A bare number is the expected answer: the count of lines in the data holding "reset".
Stored data section start
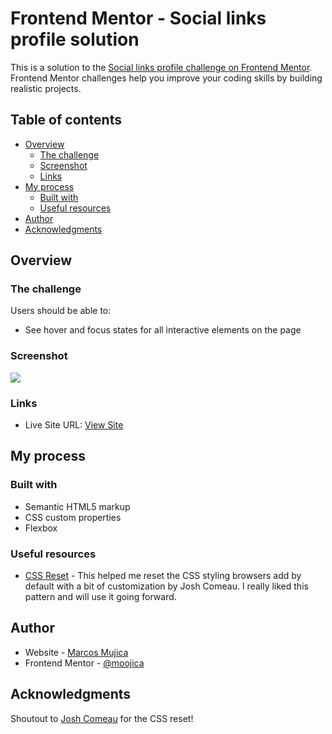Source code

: # Frontend Mentor - Social links profile solution

This is a solution to the [Social links profile challenge on Frontend Mentor](https://www.frontendmentor.io/challenges/social-links-profile-UG32l9m6dQ). Frontend Mentor challenges help you improve your coding skills by building realistic projects.

## Table of contents

- [Overview](#overview)
  - [The challenge](#the-challenge)
  - [Screenshot](#screenshot)
  - [Links](#links)
- [My process](#my-process)
  - [Built with](#built-with)
  - [Useful resources](#useful-resources)
- [Author](#author)
- [Acknowledgments](#acknowledgments)

## Overview

### The challenge

Users should be able to:

- See hover and focus states for all interactive elements on the page

### Screenshot

![](./assets/images/social-links-profile-screenshot.png)

### Links

- Live Site URL: [View Site](https://moojica.github.io/frontend-mentor-recipe-page/)

## My process

### Built with

- Semantic HTML5 markup
- CSS custom properties
- Flexbox

### Useful resources

- [CSS Reset](https://www.joshwcomeau.com/css/custom-css-reset/) - This helped me reset the CSS styling browsers add by default with a bit of customization by Josh Comeau. I really liked this pattern and will use it going forward.

## Author

- Website - [Marcos Mujica](https://moojica.github.io/frontend-mentor-social-links-profile/)
- Frontend Mentor - [@moojica](https://www.frontendmentor.io/profile/moojica)

## Acknowledgments

Shoutout to [Josh Comeau](https://www.joshwcomeau.com/css/custom-css-reset/) for the CSS reset!

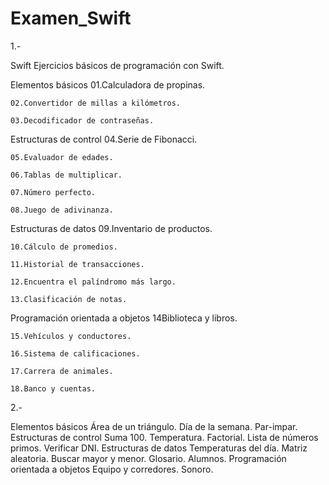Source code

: # Examen_Swift

1.-

Swift
Ejercicios básicos de programación con Swift.

Elementos básicos
    01.Calculadora de propinas.
    
    02.Convertidor de millas a kilómetros.
    
    03.Decodificador de contraseñas.

Estructuras de control
    04.Serie de Fibonacci.
    
    05.Evaluador de edades.
    
    06.Tablas de multiplicar.
    
    07.Número perfecto.
    
    08.Juego de adivinanza.

Estructuras de datos
    09.Inventario de productos.
    
    10.Cálculo de promedios.
    
    11.Historial de transacciones.
    
    12.Encuentra el palíndromo más largo.
    
    13.Clasificación de notas.

Programación orientada a objetos
    14Biblioteca y libros.
    
    15.Vehículos y conductores.
    
    16.Sistema de calificaciones.
    
    17.Carrera de animales.
    
    18.Banco y cuentas.


2.-

Elementos básicos
    Área de un triángulo.
    Día de la semana.
    Par-impar.
Estructuras de control
    Suma 100.
    Temperatura.
    Factorial.
    Lista de números primos.
    Verificar DNI.
Estructuras de datos
    Temperaturas del día.
    Matriz aleatoria.
    Buscar mayor y menor.
    Glosario.
    Alumnos.
Programación orientada a objetos
    Equipo y corredores.
    Sonoro.
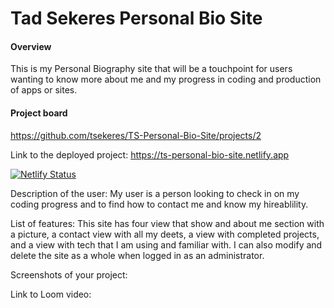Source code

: # Tad Sekeres Personal Bio Site

#### Overview
This is my Personal Biography site that will be a touchpoint for users wanting to know more about me and my progress in coding and production of apps or sites.

#### Project board
https://github.com/tsekeres/TS-Personal-Bio-Site/projects/2

Link to the deployed project:
https://ts-personal-bio-site.netlify.app

[![Netlify Status](https://api.netlify.com/api/v1/badges/a3492941-0fa1-4fd0-b3fc-318d820466e1/deploy-status)](https://app.netlify.com/sites/ts-personal-bio-site/deploys)

Description of the user:
My user is a person looking to check in on my coding progress and to find how to contact me and know my hireablility.

List of features:
This site has four view that show and about me section with a picture, a contact view with all my deets, a view with completed projects, and a view with tech that I am using and familiar with. I can also modify and delete the site as a whole when logged in as an administrator.

Screenshots of your project:

Link to Loom video:
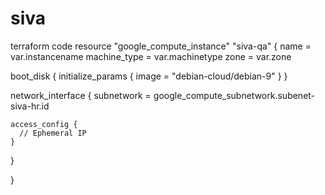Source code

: # siva
terraform code
resource "google_compute_instance" "siva-qa" {
  name         = var.instancename
  machine_type = var.machinetype
  zone         = var.zone

 

  boot_disk {
    initialize_params {
      image = "debian-cloud/debian-9"
    }
  }

 

  network_interface {
    subnetwork = google_compute_subnetwork.subenet-siva-hr.id

    access_config {
      // Ephemeral IP
    }
  }

}
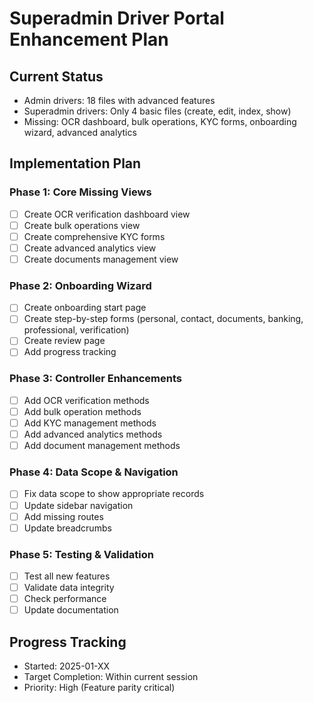 # Superadmin Driver Portal Enhancement Plan

## Current Status
- Admin drivers: 18 files with advanced features
- Superadmin drivers: Only 4 basic files (create, edit, index, show)
- Missing: OCR dashboard, bulk operations, KYC forms, onboarding wizard, advanced analytics

## Implementation Plan

### Phase 1: Core Missing Views
- [ ] Create OCR verification dashboard view
- [ ] Create bulk operations view
- [ ] Create comprehensive KYC forms
- [ ] Create advanced analytics view
- [ ] Create documents management view

### Phase 2: Onboarding Wizard
- [ ] Create onboarding start page
- [ ] Create step-by-step forms (personal, contact, documents, banking, professional, verification)
- [ ] Create review page
- [ ] Add progress tracking

### Phase 3: Controller Enhancements
- [ ] Add OCR verification methods
- [ ] Add bulk operation methods
- [ ] Add KYC management methods
- [ ] Add advanced analytics methods
- [ ] Add document management methods

### Phase 4: Data Scope & Navigation
- [ ] Fix data scope to show appropriate records
- [ ] Update sidebar navigation
- [ ] Add missing routes
- [ ] Update breadcrumbs

### Phase 5: Testing & Validation
- [ ] Test all new features
- [ ] Validate data integrity
- [ ] Check performance
- [ ] Update documentation

## Progress Tracking
- Started: 2025-01-XX
- Target Completion: Within current session
- Priority: High (Feature parity critical)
Stored data section end
> **Answer box**: 2